Defense Secretary James Mattis and numerous other US lawmakers addressed allies concerned about US policy in the South China Sea region this week.
Mattis in Singapore vouched for the US commitment to Asia-Pacific nations, as the region struggles to address the growing threat of North Korea’s advancing missile program and China’s militarization, The Hill reports.
Senior director of the Asia-Pacific Security Program at the Center for a New American Security Patrick Cronin, underscored that “this is not an easy time for senior US officials” to convey a strong case for American’s strength and commitment to preserve peace.
“While competition between the US and China, the world’s two largest economies, is bound to occur, conflict is not inevitable. Our two countries can and do cooperate for mutual benefit. We will work closely with China where we share common cause”, said Mattis on Saturday at the Shangri-La Dialogue — a Singapore-based security summit that includes more than 500 delegates from 32 countries.
The remarks come following the latest ballistic missile test conducted by North Korea on Monday, which is the third in three weeks, and threats to continue to pursue an aggressive testing schedule with its missile program. According to Mattis, North Korea’s accelerated push to create nuclear weapons and intercontinental ballistic missiles is “a threat to all.”

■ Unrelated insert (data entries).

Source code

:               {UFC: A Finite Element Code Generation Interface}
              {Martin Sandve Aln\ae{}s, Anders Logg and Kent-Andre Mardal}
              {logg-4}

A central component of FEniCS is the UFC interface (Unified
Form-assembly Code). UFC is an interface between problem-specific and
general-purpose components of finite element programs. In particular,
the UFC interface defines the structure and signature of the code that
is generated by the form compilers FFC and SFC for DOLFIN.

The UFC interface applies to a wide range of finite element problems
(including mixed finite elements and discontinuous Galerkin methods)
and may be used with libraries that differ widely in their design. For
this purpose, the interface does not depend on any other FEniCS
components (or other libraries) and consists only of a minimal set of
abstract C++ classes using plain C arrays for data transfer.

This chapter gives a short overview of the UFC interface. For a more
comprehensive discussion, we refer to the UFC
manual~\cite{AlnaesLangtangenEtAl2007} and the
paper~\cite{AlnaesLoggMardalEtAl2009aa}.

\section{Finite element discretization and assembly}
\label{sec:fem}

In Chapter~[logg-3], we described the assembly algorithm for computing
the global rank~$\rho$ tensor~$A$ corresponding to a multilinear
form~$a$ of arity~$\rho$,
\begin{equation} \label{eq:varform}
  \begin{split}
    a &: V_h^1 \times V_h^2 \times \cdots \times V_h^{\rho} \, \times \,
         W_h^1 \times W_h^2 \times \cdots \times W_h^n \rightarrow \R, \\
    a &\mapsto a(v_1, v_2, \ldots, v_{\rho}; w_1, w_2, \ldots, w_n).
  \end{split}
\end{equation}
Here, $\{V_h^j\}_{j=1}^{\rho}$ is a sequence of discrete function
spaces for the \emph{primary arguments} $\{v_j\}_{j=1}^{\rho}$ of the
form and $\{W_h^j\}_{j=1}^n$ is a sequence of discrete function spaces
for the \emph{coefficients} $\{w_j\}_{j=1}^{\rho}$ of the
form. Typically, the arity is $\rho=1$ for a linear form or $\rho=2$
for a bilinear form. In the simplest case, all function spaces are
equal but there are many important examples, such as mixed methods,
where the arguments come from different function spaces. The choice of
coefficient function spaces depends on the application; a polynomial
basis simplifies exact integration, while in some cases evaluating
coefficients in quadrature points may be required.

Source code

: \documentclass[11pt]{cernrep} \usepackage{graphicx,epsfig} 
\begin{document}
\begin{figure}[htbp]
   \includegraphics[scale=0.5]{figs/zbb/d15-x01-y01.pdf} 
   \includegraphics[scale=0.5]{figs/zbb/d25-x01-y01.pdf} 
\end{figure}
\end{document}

“As a matter of national security, the United States regards the threat from North Korea as a clear and present danger,” Mattis said.
Furthermore, the Defense Secretary said the Trump administration is encouraged by China’s commitment to cooperate with the United States and other countries in tackling North Korea’s nuclear program. However, he expressed concerns over China’s “indisputable militarization” of man-made islands in the South China Sea.
Mattis’s second visit to Asia since becoming Defense Secretary in January, coincides with several other congressional trips to the region.
A delegation led by House Armed Services Committee Chairman Mac Thornberry (R-Texas) has recently traveled to Japan to meet with Prime Minister Shinzo Abe to discuss security concerns.
Senate Armed Services Committee Chairman John McCain, meanwhile, sought to reaffirm US relations with Australia after a reportedly contentious phone call between Trump and Prime Minister Malcolm Turnbull in January. Trump last month admitted the call “got a little bit testy.”
McCain asked for patience and commitment to America, pointing to a China’s expansion and aggressive behavior in the South China Sea, though he said he knows some of Trump’s actions have “unsettled America’s friends.”
“I realize that I come to Australia at a time when many are questioning whether America is still committed to these values. I believe that Australia, and our other allies and partners can still count on America. Our foreign friends always tend to focus on the person in the White House. But America is far bigger than that”, McCain said at the US Studies Center at the University of Sydney.